The East African Community (EAC) and the Intergovernmental Authority on Development (Igad), two critical RECs in East Africa and the Horn of Africa have an unprecedented opportunity to join forces, leveraging their respective strengths to drive sustainable peace and development and advance regional economic integration and promote the African Continental Free Trade Area (AfCFTA).
Already, four of the eight Igad member states are also members of the EAC and, with Ethiopia and Sudan showing interest, the new unified bloc would be formidable.
Igad’s strength lies in regional peacemaking, preventive diplomacy, security, and resilience, especially in a region plagued by protracted conflicts, climate challenges, and humanitarian crises. The EAC, on the other hand, has made remarkable strides in economic integration, exemplified by its Customs Union, Common Market, and ongoing efforts toward a monetary union. Combining these comparative advantages would create a formidable entity capable of addressing complex challenges holistically.
Imagine a REC that pairs Igad’s conflict resolution strengths with the EAC’s diplomatic standing and robust economic framework. Member states of both are also contributing troops to peacekeeping missions. Such a fusion would streamline efforts to create a peaceful and economically prosperous region, addressing the root causes of instability while simultaneously promoting trade investment and regional cooperation.
These strengths will be harnessed to deal with inter-state tensions that we are currently witnessing, including between Ethiopia and Somalia over the Somaliland MoU, strained relations between Djibouti and Eritrea, and the continually deteriorating relations between Eritrea and Ethiopia.
The global economy experienced as a result of the COVID-19 pandemic, compounded by the Ukraine war and competing global crises, has strained donor countries and reduced financial contributions to multilateral organisations and African RECs. Member states, many of which are grappling with fiscal constraints, are increasingly unable to fill this gap, failing to make timely contributions, which is in turn affecting key mandate areas of Igad and EAC, and staff morale.
A merger between Igad and EAC would alleviate this financial pressure by eliminating redundancies. Shared administrative systems, integrated programmes, and a unified leadership structure would optimise resources, enabling the new REC to achieve more with less.

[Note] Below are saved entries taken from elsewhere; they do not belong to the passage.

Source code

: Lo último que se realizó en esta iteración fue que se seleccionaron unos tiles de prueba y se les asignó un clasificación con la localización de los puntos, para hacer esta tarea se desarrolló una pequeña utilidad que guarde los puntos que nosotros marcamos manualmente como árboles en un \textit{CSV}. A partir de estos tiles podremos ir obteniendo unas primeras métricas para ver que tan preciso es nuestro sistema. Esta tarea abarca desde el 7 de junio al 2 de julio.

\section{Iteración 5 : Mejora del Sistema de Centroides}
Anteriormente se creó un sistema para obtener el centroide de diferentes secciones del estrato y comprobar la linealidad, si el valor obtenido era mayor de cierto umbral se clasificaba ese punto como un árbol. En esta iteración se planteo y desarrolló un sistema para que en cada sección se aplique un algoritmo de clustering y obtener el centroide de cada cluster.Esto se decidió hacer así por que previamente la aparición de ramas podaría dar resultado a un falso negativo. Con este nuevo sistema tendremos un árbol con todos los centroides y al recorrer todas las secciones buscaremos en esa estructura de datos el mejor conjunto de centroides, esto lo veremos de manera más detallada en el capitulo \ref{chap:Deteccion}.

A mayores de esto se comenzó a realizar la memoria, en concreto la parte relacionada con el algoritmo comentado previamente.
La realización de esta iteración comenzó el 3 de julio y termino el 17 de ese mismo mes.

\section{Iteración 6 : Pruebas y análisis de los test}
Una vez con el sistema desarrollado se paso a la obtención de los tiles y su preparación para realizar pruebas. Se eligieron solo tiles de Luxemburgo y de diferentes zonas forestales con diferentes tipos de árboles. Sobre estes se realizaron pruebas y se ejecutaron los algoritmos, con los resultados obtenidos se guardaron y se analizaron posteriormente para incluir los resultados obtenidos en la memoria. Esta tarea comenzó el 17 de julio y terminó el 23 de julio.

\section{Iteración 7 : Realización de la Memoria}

Staff rationalisation, while sensitive, is a necessary step to ensure that limited funds are channelled toward impactful initiatives rather than duplicative overheads.
The African Union (AU) envisions a fully integrated Africa, with RECs serving as the building blocks of the AfCFTA. A unified EAC-Igad entity would become a powerhouse for regional integration, unlocking economies of scale and harmonising policies across a wider geographical and economic landscape.

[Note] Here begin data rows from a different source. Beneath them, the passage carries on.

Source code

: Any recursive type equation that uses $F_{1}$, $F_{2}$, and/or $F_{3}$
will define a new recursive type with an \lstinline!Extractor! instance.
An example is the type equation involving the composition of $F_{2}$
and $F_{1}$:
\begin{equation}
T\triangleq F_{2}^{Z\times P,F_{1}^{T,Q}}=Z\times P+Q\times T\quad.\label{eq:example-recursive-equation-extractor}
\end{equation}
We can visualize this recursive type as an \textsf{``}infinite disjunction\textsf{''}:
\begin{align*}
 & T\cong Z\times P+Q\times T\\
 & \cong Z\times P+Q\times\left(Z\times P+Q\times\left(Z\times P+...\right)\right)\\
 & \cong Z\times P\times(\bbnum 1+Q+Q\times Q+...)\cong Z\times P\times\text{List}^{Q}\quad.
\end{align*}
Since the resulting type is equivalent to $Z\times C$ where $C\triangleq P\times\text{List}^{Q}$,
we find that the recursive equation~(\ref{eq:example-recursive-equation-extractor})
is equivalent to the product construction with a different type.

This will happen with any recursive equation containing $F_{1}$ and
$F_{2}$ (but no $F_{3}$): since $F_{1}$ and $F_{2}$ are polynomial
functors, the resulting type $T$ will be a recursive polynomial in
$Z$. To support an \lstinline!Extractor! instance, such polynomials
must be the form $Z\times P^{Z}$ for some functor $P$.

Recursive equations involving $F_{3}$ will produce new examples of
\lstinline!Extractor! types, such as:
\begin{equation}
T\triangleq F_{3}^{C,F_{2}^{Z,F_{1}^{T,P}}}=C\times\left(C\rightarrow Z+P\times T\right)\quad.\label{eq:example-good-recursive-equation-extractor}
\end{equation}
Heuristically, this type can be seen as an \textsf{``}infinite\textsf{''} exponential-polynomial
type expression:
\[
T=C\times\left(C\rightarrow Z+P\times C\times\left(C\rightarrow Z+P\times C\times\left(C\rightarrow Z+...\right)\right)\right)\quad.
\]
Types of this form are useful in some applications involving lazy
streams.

This merger would enhance the implementation of the AfCFTA by creating a larger, more cohesive market that attracts investment, fosters innovation, and increases competitiveness. By aligning trade policies, infrastructure projects, and regulatory frameworks, the new REC could serve as a model for others, accelerating continental integration.
The road to integration is not without obstacles. Political will, divergent institutional mandates, and the complexity of harmonising systems pose significant challenges. However, these hurdles are surmountable through inclusive dialogue, strong leadership, and a phased approach to integration.
Member states must prioritise the long-term benefits of unity over short-term political considerations. Civil society, the private sector, the youth, and international partners also have a critical role to play in advocating for and supporting this transformative initiative.
The time for EAC and Igad to join forces is now. By merging into a single REC, they would pool their strengths, optimise resources, and position themselves as a driving force for regional and continental integration. In doing so, they would not only secure a prosperous future for their citizens and member states but also advance the broader vision of an integrated and thriving Africa.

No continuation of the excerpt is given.